* **Data extract**
# # # #

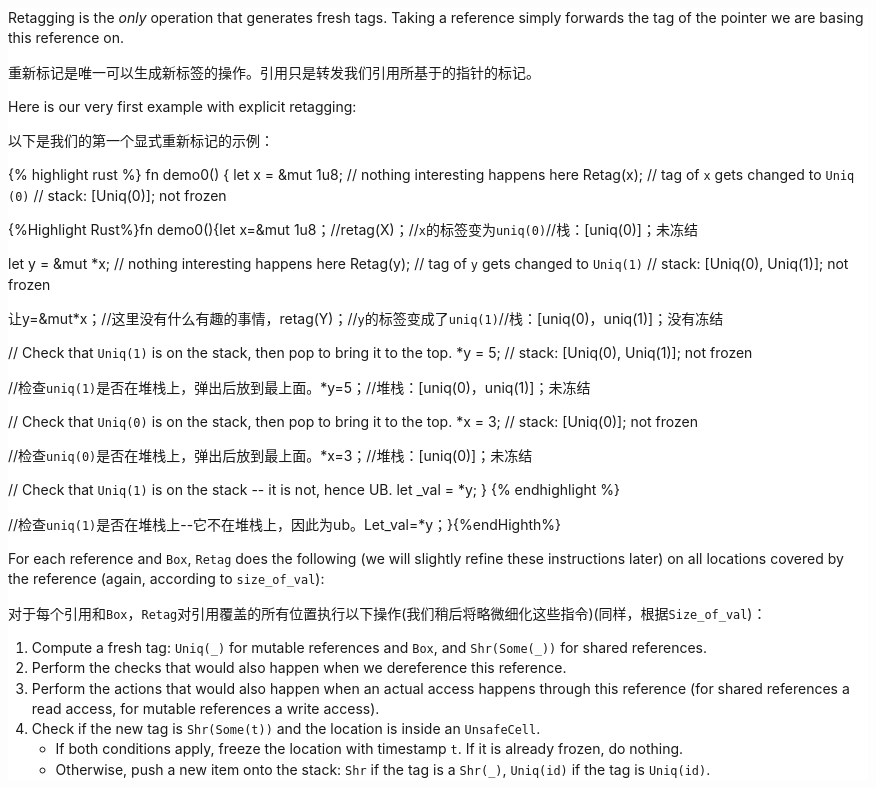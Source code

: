 Retagging is the *only* operation that generates fresh tags.  Taking a reference
simply forwards the tag of the pointer we are basing this reference on.

重新标记是唯一可以生成新标签的操作。引用只是转发我们引用所基于的指针的标记。

Here is our very first example with explicit retagging:

以下是我们的第一个显式重新标记的示例：

{% highlight rust %}
fn demo0() {
let x = &mut 1u8; // nothing interesting happens here
Retag(x); // tag of `x` gets changed to `Uniq(0)`
// stack: \[Uniq(0)\]; not frozen

{%Highlight Rust%}fn demo0(){let x=&mut 1u8；//retag(X)；//`x`的标签变为`uniq(0)`//栈：[uniq(0)]；未冻结

let y = &mut \*x; // nothing interesting happens here
Retag(y); // tag of `y` gets changed to `Uniq(1)`
// stack: \[Uniq(0), Uniq(1)\]; not frozen

让y=&mut*x；//这里没有什么有趣的事情，retag(Y)；//`y`的标签变成了`uniq(1)`//栈：[uniq(0)，uniq(1)]；没有冻结

// Check that `Uniq(1)` is on the stack, then pop to bring it to the top.
\*y = 5;
// stack: \[Uniq(0), Uniq(1)\]; not frozen

//检查`uniq(1)`是否在堆栈上，弹出后放到最上面。*y=5；//堆栈：[uniq(0)，uniq(1)]；未冻结

// Check that `Uniq(0)` is on the stack, then pop to bring it to the top.
\*x = 3;
// stack: \[Uniq(0)\]; not frozen

//检查`uniq(0)`是否在堆栈上，弹出后放到最上面。*x=3；//堆栈：[uniq(0)]；未冻结

// Check that `Uniq(1)` is on the stack -- it is not, hence UB.
let \_val = \*y;
}
{% endhighlight %}

//检查`uniq(1)`是否在堆栈上--它不在堆栈上，因此为ub。Let_val=*y；}{%endHighth%}

For each reference and `Box`, `Retag` does the following (we will slightly
refine these instructions later) on all locations covered by the reference
(again, according to `size_of_val`):

对于每个引用和`Box`，`Retag`对引用覆盖的所有位置执行以下操作(我们稍后将略微细化这些指令)(同样，根据`Size_of_val`)：

1. Compute a fresh tag: `Uniq(_)` for mutable references and `Box`, and
   `Shr(Some(_))` for shared references.
1. Perform the checks that would also happen when we dereference this reference.
1. Perform the actions that would also happen when an actual access happens
   through this reference (for shared references a read access, for mutable
   references a write access).
1. Check if the new tag is `Shr(Some(t))` and the location is inside an `UnsafeCell`.
   * If both conditions apply, freeze the location with timestamp `t`.  If it
     is already frozen, do nothing.
   * Otherwise, push a new item onto the stack: `Shr` if the tag is a `Shr(_)`,
     `Uniq(id)` if the tag is `Uniq(id)`.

# # # #

* **Activity**
The line containing "重新标记是唯一可以生成新标签的操作。引用只是转发我们引用所基于的指针的标记。" marks the end: retype every line from the first one in the listing up to and including it, without pictures.

* **Written response**
Source code

: Retagging is the *only* operation that generates fresh tags.  Taking a reference
simply forwards the tag of the pointer we are basing this reference on.

重新标记是唯一可以生成新标签的操作。引用只是转发我们引用所基于的指针的标记。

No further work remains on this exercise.